And other ways of combating Seasonal Affective Disorder.
By Alisha Giampola (Actor)
There are people who are addicted to shopping (in person, online, probably even a couple people left who get their kicks ordering gadgets, knives or rare gems off of television shopping networks), and then there are others, like myself, who definitely love shopping, but don't automatically need that shopping to translate into buying in order to create the psychological panacea that is gained from it.
I for one completely understand what Holly Golightly meant when she said that nothing cured a case of the mean reds for her like a few minutes at Tiffany's.
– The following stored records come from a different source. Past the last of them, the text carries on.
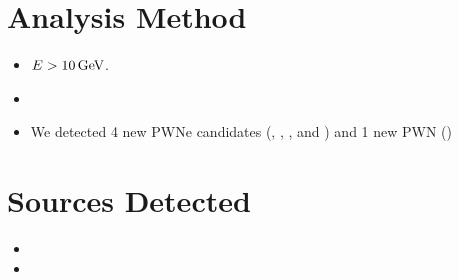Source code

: \section{Analysis Method}

\begin{itemize}
  \item $E>10\,\text{GeV}$.
  \item
  \item 

    We detected 4 new PWNe candidates (, ,
    ,
    and )
    and 1 new PWN ()



\end{itemize}

\section{Sources Detected}

\begin{itemize}
  \item
  \item
\end{itemize}
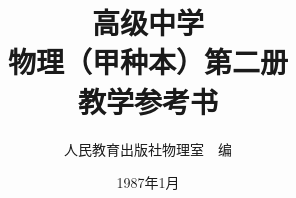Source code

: \documentclass[a4paper, openany]{ctexbook}
\theoremstyle{plain}
\begin{document}
\fontsize{11}{14}\selectfont














\title{高级中学\\物理（甲种本）第二册\\教学参考书}



\author{人民教育出版社物理室~~编}
\date{1987年1月}

\maketitle

\dominitoc

\tableofcontents


\frontmatter



\mainmatter











\end{document}
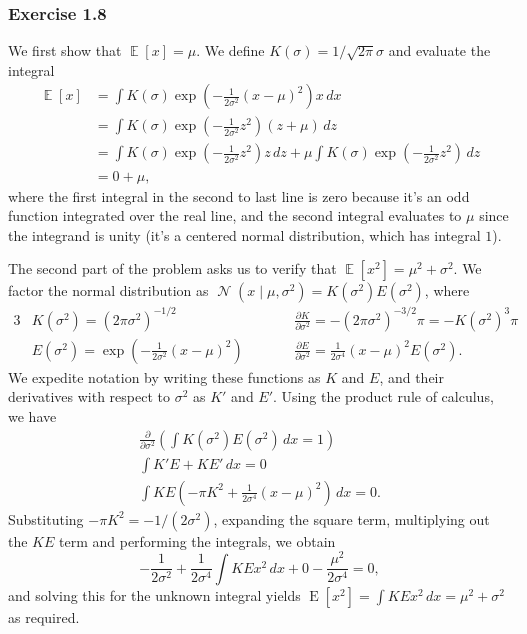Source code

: \documentclass[12pt, a4paper]{article}
\DeclareMathOperator{\N}{\mathcal{N}}
\DeclareMathOperator{\E}{\mathbb{E}}
\begin{document}
\subsubsection*{Exercise 1.8}
We first show that $\E \left[x\right] = \mu$.
We define $K(\sigma) = 1 / \sqrt{2 \pi} \sigma$ and evaluate the integral
\begin{align*}
	\E \left[x\right] &= \int K(\sigma) \exp \left( - \frac{1}{2 \sigma^2} \left(x - \mu \right)^2 \right) x \, dx \\
	&= \int K(\sigma) \exp \left( - \frac{1}{2 \sigma^2} z^2 \right) (z + \mu) \, dz \tag{change of variables}\\
	&= \int K(\sigma) \exp \left( - \frac{1}{2 \sigma^2} z^2 \right) z \, dz 
	+
	 \mu \int K(\sigma) \exp \left( - \frac{1}{2 \sigma^2} z^2 \right) \, dz \\
	 & = 0 + \mu,
\end{align*}
where the first integral in the second to last line is zero because it's an odd function integrated over the real line, and the second integral evaluates to $\mu$ since the integrand is unity (it's a centered normal distribution, which has integral $1$).

The second part of the problem asks us to verify that $\E \left[ x^2 \right] = \mu^2 + \sigma^2$.
We factor the normal distribution as $\N\left( x \mid \mu, \sigma^2\right) = K(\sigma^2) E(\sigma^2)$, where
\begin{alignat*}{3}
	& K(\sigma^2) = \left( 2 \pi \sigma^2 \right)^{-1/2} 
	&& \qquad \frac{\partial K}{\partial \sigma^2} = - \left( 2 \pi \sigma^2 \right)^{-3/2} \pi = -K(\sigma^2)^3 \pi \\
	& E(\sigma^2) = \exp \left( - \frac{1}{2 \sigma^2} \left( x - \mu \right)^2 \right)
	&& \qquad \frac{\partial E}{\partial \sigma^2} = \frac{1}{2\sigma^4} \left( x - \mu\right)^2 E(\sigma^2).
\end{alignat*}
We expedite notation by writing these functions as $K$ and $E$, and their derivatives with respect to $\sigma^2$ as $K'$ and $E'$.
Using the product rule of calculus, we have
\begin{gather*}
	\frac{\partial}{\partial \sigma^2} \left( \int K(\sigma^2) E(\sigma^2) \, dx = 1 \right) \\
	\int K' E + K E' \, dx = 0 \\
	\int KE \left( -\pi K^2 + \frac{1}{2 \sigma^4} (x - \mu)^2 \right) \, dx = 0.
\end{gather*}
Substituting $- \pi K^2 = - 1 / (2 \sigma^2)$, expanding the square term, multiplying out the $KE$ term and performing the integrals, we obtain
\begin{equation*}
	-\frac{1}{2\sigma^2} + \frac{1}{2 \sigma^4} \int KE x^2 \, dx + 0 - \frac{\mu^2}{2 \sigma^4} = 0,
\end{equation*}
and solving this for the unknown integral yields $\operatorname{E}\left[x^2\right] = \int KE x^2 \, dx = \mu^2 + \sigma^2$
as required.
\end{document}

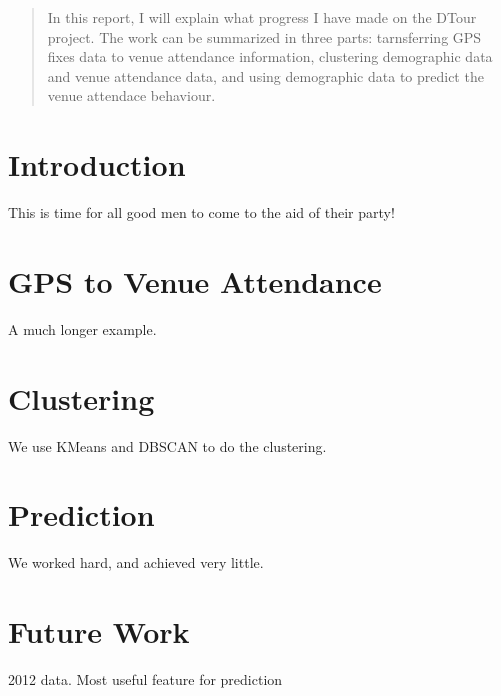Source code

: \documentclass[12pt]{article}
\begin{document}
\maketitle

\begin{abstract}
In this report, I will explain what progress I have made on the DTour project. The work can be summarized in three parts: tarnsferring GPS fixes data to venue attendance information, clustering demographic data and venue attendance data, and using demographic data to predict the venue attendace behaviour.
\end{abstract}

\section{Introduction}
This is time for all good men to come to the aid of their party!

\section{GPS to Venue Attendance}\label{gps_venue}
A much longer \LaTeXe{} example. 

\section{Clustering}\label{clustering}
We use KMeans and DBSCAN \cite{Ester96} to do the clustering.

\section{Prediction}\label{prediction}
We worked hard, and achieved very little.

\section{Future Work}\label{future_work}
2012 data. Most useful feature for prediction



\end{document}
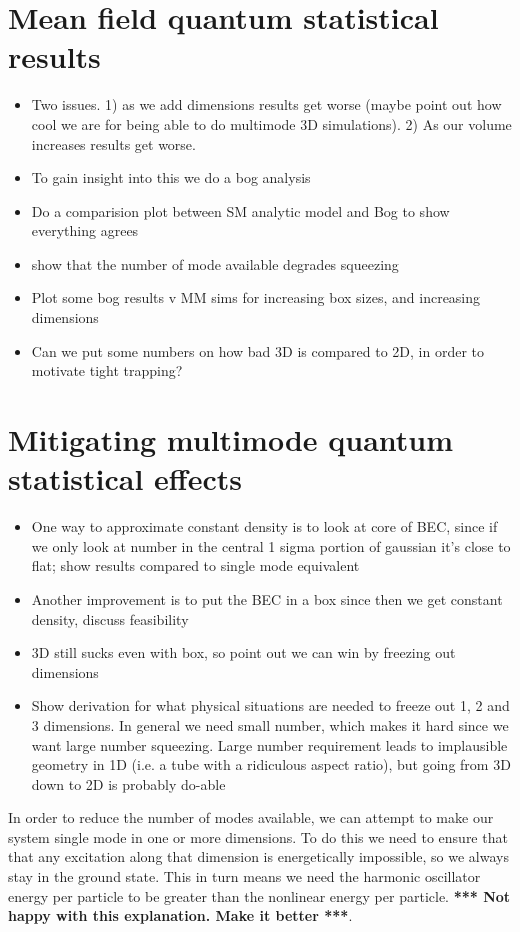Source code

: \documentclass[12pt]{iopart}
\begin{document}
\section{Mean field quantum statistical results}
  \begin{itemize}
  \item Two issues. 1) as we add dimensions results get worse (maybe point out how cool we are for being able to do multimode 3D simulations). 2) As our volume increases results get worse.
  \item To gain insight into this we do a bog analysis
  \item Do a comparision plot between SM analytic model and Bog to show everything agrees
  \item show that the number of mode available degrades squeezing
  \item Plot some bog results v MM sims for increasing box sizes, and increasing dimensions
  \item Can we put some numbers on how bad 3D is compared to 2D, in order to motivate tight trapping?
  \end{itemize}

\section{Mitigating multimode quantum statistical effects}
  \begin{itemize}
  \item One way to approximate constant density is to look at core of BEC, since if we only look at number in the central 1 sigma portion of gaussian it's close to flat; show results compared to single mode equivalent

  \item Another improvement is to put the BEC in a box since then we get constant density, discuss feasibility
  \item 3D still sucks even with box, so point out we can win by freezing out dimensions
  \item Show derivation for what physical situations are needed to freeze out 1, 2 and 3 dimensions. In general we need small number, which makes it hard since we want large number squeezing. Large number requirement leads to implausible geometry in 1D (i.e. a tube with a ridiculous aspect ratio), but going from 3D down to 2D is probably do-able
  \end{itemize}

In order to reduce the number of modes available, we can attempt to make our system single mode in one or more dimensions. To do this we need to ensure that that any excitation along that dimension is energetically impossible, so we always stay in the ground state. This in turn means we need the harmonic oscillator energy per particle to be greater than the nonlinear energy per particle. {\bf{*** Not happy with this explanation. Make it better ***}}.
\end{document}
“No. The blues are because you’re getting fat and maybe it’s been raining too long; you’re just sad, that’s all. The mean reds are horrible. Suddenly you’re afraid and you don’t know what you’re afraid of. Do you ever get that feeling? …Well, when I get it the only thing that does any good is to jump in a cab and go to Tiffany’s. Calms me down right away. The quietness and the proud look of it. Nothing very bad could happen to you there. If I could find a real-life place that’d make me feel like Tiffany’s, then — then I’d buy some furniture and give the cat a name!” - Breafast At Tiffany's -
There is something about being quietly surrounded by luxury -things not yet owned, but intended to be- cashmere and leather and silver and that new-shoe smell, with price tags, in boxes, on hangers, on shelves, walking through racks of clothing and brushing the backs of your hands against the actual embodied feeling of the word Expensive. Sometimes picking somthing up, admiring the weight or color of it. Maybe even sometimes trying something on. No need to buy it. The magic disintigrates the moment the thing belongs to you, is removed from its shrine in the window; is no longer surrounded by the smell of the store, the sounds of the cash registers.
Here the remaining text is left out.